I'm sure i've done something stupid, but on all my test devices (x86, i.MX6S (cortex-a9), Exynos quad 4412 (cortex-a9), and ~6 that I dont know what they are) the code works as intended. The last time something like this happened it was a cpu hardware issue and I'm curious if any of you can point out what I've done wrong or if the client's chipset somehow doesnt support something im doing.
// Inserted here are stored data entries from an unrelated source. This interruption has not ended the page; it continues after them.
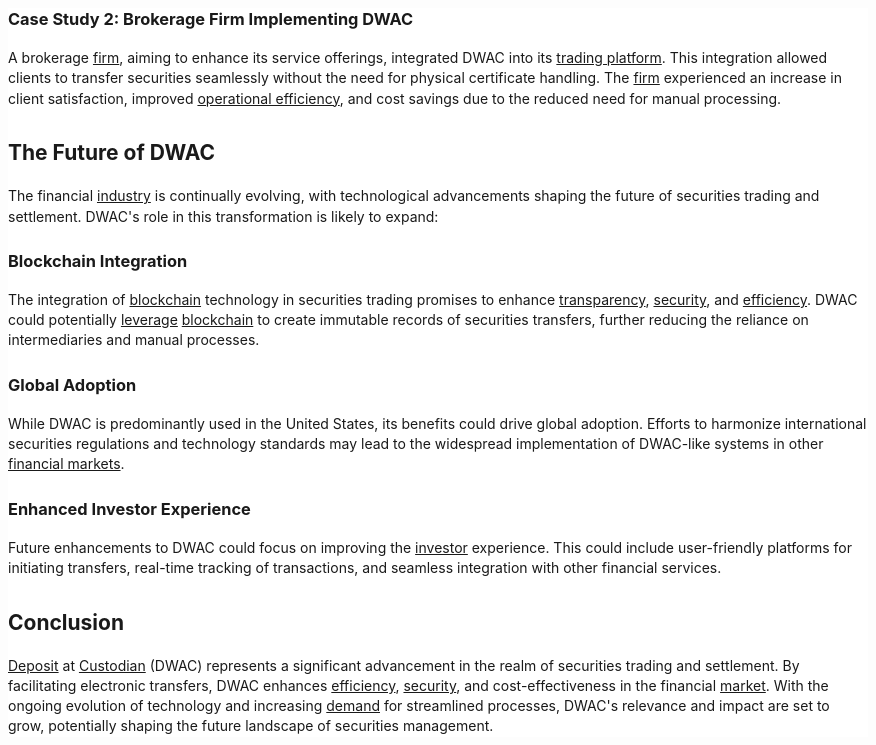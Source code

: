 ### Case Study 2: Brokerage Firm Implementing DWAC

A brokerage [firm](../f/firm.md), aiming to enhance its service offerings, integrated DWAC into its [trading platform](../t/trading_platform.md). This integration allowed clients to transfer securities seamlessly without the need for physical certificate handling. The [firm](../f/firm.md) experienced an increase in client satisfaction, improved [operational efficiency](../o/operational_efficiency_in_trading.md), and cost savings due to the reduced need for manual processing.

## The Future of DWAC

The financial [industry](../i/industry.md) is continually evolving, with technological advancements shaping the future of securities trading and settlement. DWAC's role in this transformation is likely to expand:

### Blockchain Integration

The integration of [blockchain](../b/blockchain_in_trading.md) technology in securities trading promises to enhance [transparency](../t/transparency.md), [security](../s/security.md), and [efficiency](../e/efficiency.md). DWAC could potentially [leverage](../l/leverage.md) [blockchain](../b/blockchain_in_trading.md) to create immutable records of securities transfers, further reducing the reliance on intermediaries and manual processes.

### Global Adoption

While DWAC is predominantly used in the United States, its benefits could drive global adoption. Efforts to harmonize international securities regulations and technology standards may lead to the widespread implementation of DWAC-like systems in other [financial markets](../f/financial_market.md).

### Enhanced Investor Experience

Future enhancements to DWAC could focus on improving the [investor](../i/investor.md) experience. This could include user-friendly platforms for initiating transfers, real-time tracking of transactions, and seamless integration with other financial services.

## Conclusion

[Deposit](../d/deposit.md) at [Custodian](../c/custodian.md) (DWAC) represents a significant advancement in the realm of securities trading and settlement. By facilitating electronic transfers, DWAC enhances [efficiency](../e/efficiency.md), [security](../s/security.md), and cost-effectiveness in the financial [market](../m/market.md). With the ongoing evolution of technology and increasing [demand](../d/demand.md) for streamlined processes, DWAC's relevance and impact are set to grow, potentially shaping the future landscape of securities management.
It's a simple unix server and from what I can gather from the client, the segfault is occuring in this area probably @ the memset but thats just a guess on my part
const char name[] = "\0TestServer";
int sockfd, newsockfd, servlen, n;
socklen_t clilen;
struct sockaddr_un cli_addr, serv_addr;
char buf[80];
int processors = std::thread::hardware_concurrency();
if ((sockfd = socket(AF_UNIX, SOCK_STREAM, 0)) < 0){
error("creating socket");
}
memset(&serv_addr, 0, sizeof(serv_addr));
serv_addr.sun_family = AF_UNIX;
memcpy(serv_addr.sun_path, name, sizeof(name) - 1);
servlen = sizeof(name) - 1 + sizeof(serv_addr.sun_family);
//bind the server, make sure it isnt already running
int bindResult = bind(sockfd, (struct sockaddr *) &serv_addr, servlen);
if (bindResult == EADDRINUSE) {
error("socket address already in use, shutting down");
}
if (bindResult < 0) {
error("binding socket");
}
listen(sockfd, 5);
//init vars for bytestream data
char operation;
int sigil = 1; //loop control variable
int32_t result = 0; //scan result to return to client
int32_t msg = 0;
int32_t tmp = 0;
while (sigil) {
//wait for a new connection
newsockfd = accept(sockfd, (struct sockaddr *) &cli_addr, &clilen);
The compiler is clang, if that matters.